Task item
Every entry below must be transcribed word for word, and the images must be left out.

Rendered images with source text:
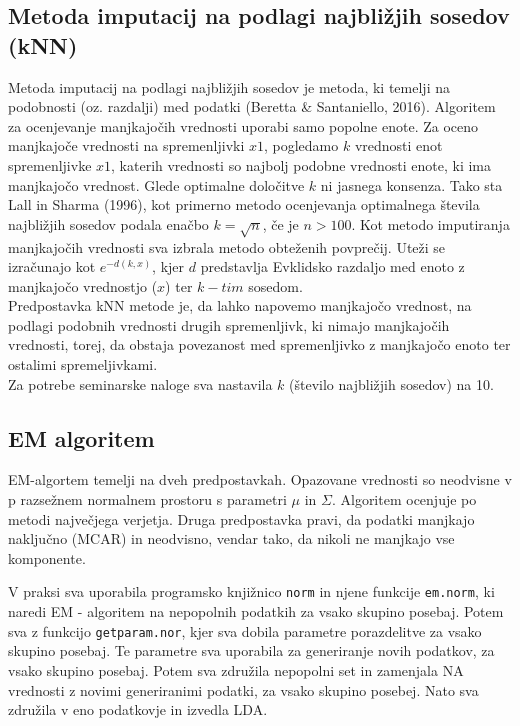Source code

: \documentclass[12pt,a4paper]{article}
\begin{document}
\subsection{Metoda imputacij na podlagi najbližjih sosedov (kNN)}
Metoda imputacij na podlagi najbližjih sosedov je metoda, ki temelji na podobnosti (oz. razdalji) med podatki (Beretta \& Santaniello, 2016). Algoritem za ocenjevanje manjkajočih vrednosti uporabi samo popolne enote. Za oceno manjkajoče vrednosti na spremenljivki $x1$, pogledamo $k$ vrednosti enot spremenljivke $x1$, katerih vrednosti so najbolj podobne vrednosti enote, ki ima manjkajočo vrednost. Glede optimalne določitve $k$ ni jasnega konsenza. Tako sta Lall in Sharma (1996), kot primerno metodo ocenjevanja optimalnega števila najbližjih sosedov podala enačbo $k = \sqrt{n}$, če je $n > 100$. Kot metodo imputiranja manjkajočih vrednosti sva izbrala metodo obteženih povprečij. Uteži se izračunajo kot $e^{-d(k,x)}$, kjer $d$ predstavlja Evklidsko razdaljo med enoto z manjkajočo vrednostjo ($x$) ter $k-tim$ sosedom.\\
Predpostavka kNN metode je, da lahko napovemo manjkajočo vrednost, na podlagi podobnih vrednosti drugih spremenljivk, ki nimajo manjkajočih vrednosti, torej, da obstaja povezanost med spremenljivko z manjkajočo enoto ter ostalimi spremeljivkami.\\
Za potrebe seminarske naloge sva nastavila $k$ (število najbližjih sosedov) na 10.\\

\subsection{EM algoritem}

EM-algortem temelji na dveh predpostavkah. Opazovane vrednosti so neodvisne v p razsežnem normalnem prostoru s parametri $\mu$ in $\Sigma$. Algoritem ocenjuje po metodi največjega verjetja. Druga predpostavka pravi, da podatki manjkajo naključno (MCAR) in neodvisno, vendar tako, da nikoli ne manjkajo vse komponente.

V praksi sva uporabila programsko knjižnico \verb|norm| in njene funkcije \verb|em.norm|, ki naredi EM - algoritem na nepopolnih podatkih za vsako skupino posebaj. Potem sva z funkcijo \verb|getparam.nor|, kjer sva dobila parametre porazdelitve za vsako skupino posebaj. Te parametre sva uporabila za generiranje novih podatkov, za vsako skupino posebaj. Potem sva združila nepopolni set in zamenjala NA vrednosti z novimi generiranimi podatki, za vsako skupino posebej. Nato sva združila v eno podatkovje in izvedla LDA.
\end{document}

Task response
Source code

: \documentclass[12pt,a4paper]{article}
\begin{document}
\subsection{Metoda imputacij na podlagi najbližjih sosedov (kNN)}
Metoda imputacij na podlagi najbližjih sosedov je metoda, ki temelji na podobnosti (oz. razdalji) med podatki (Beretta \& Santaniello, 2016). Algoritem za ocenjevanje manjkajočih vrednosti uporabi samo popolne enote. Za oceno manjkajoče vrednosti na spremenljivki $x1$, pogledamo $k$ vrednosti enot spremenljivke $x1$, katerih vrednosti so najbolj podobne vrednosti enote, ki ima manjkajočo vrednost. Glede optimalne določitve $k$ ni jasnega konsenza. Tako sta Lall in Sharma (1996), kot primerno metodo ocenjevanja optimalnega števila najbližjih sosedov podala enačbo $k = \sqrt{n}$, če je $n > 100$. Kot metodo imputiranja manjkajočih vrednosti sva izbrala metodo obteženih povprečij. Uteži se izračunajo kot $e^{-d(k,x)}$, kjer $d$ predstavlja Evklidsko razdaljo med enoto z manjkajočo vrednostjo ($x$) ter $k-tim$ sosedom.\\
Predpostavka kNN metode je, da lahko napovemo manjkajočo vrednost, na podlagi podobnih vrednosti drugih spremenljivk, ki nimajo manjkajočih vrednosti, torej, da obstaja povezanost med spremenljivko z manjkajočo enoto ter ostalimi spremeljivkami.\\
Za potrebe seminarske naloge sva nastavila $k$ (število najbližjih sosedov) na 10.\\

\subsection{EM algoritem}

EM-algortem temelji na dveh predpostavkah. Opazovane vrednosti so neodvisne v p razsežnem normalnem prostoru s parametri $\mu$ in $\Sigma$. Algoritem ocenjuje po metodi največjega verjetja. Druga predpostavka pravi, da podatki manjkajo naključno (MCAR) in neodvisno, vendar tako, da nikoli ne manjkajo vse komponente.

V praksi sva uporabila programsko knjižnico \verb|norm| in njene funkcije \verb|em.norm|, ki naredi EM - algoritem na nepopolnih podatkih za vsako skupino posebaj. Potem sva z funkcijo \verb|getparam.nor|, kjer sva dobila parametre porazdelitve za vsako skupino posebaj. Te parametre sva uporabila za generiranje novih podatkov, za vsako skupino posebaj. Potem sva združila nepopolni set in zamenjala NA vrednosti z novimi generiranimi podatki, za vsako skupino posebej. Nato sva združila v eno podatkovje in izvedla LDA.
\end{document}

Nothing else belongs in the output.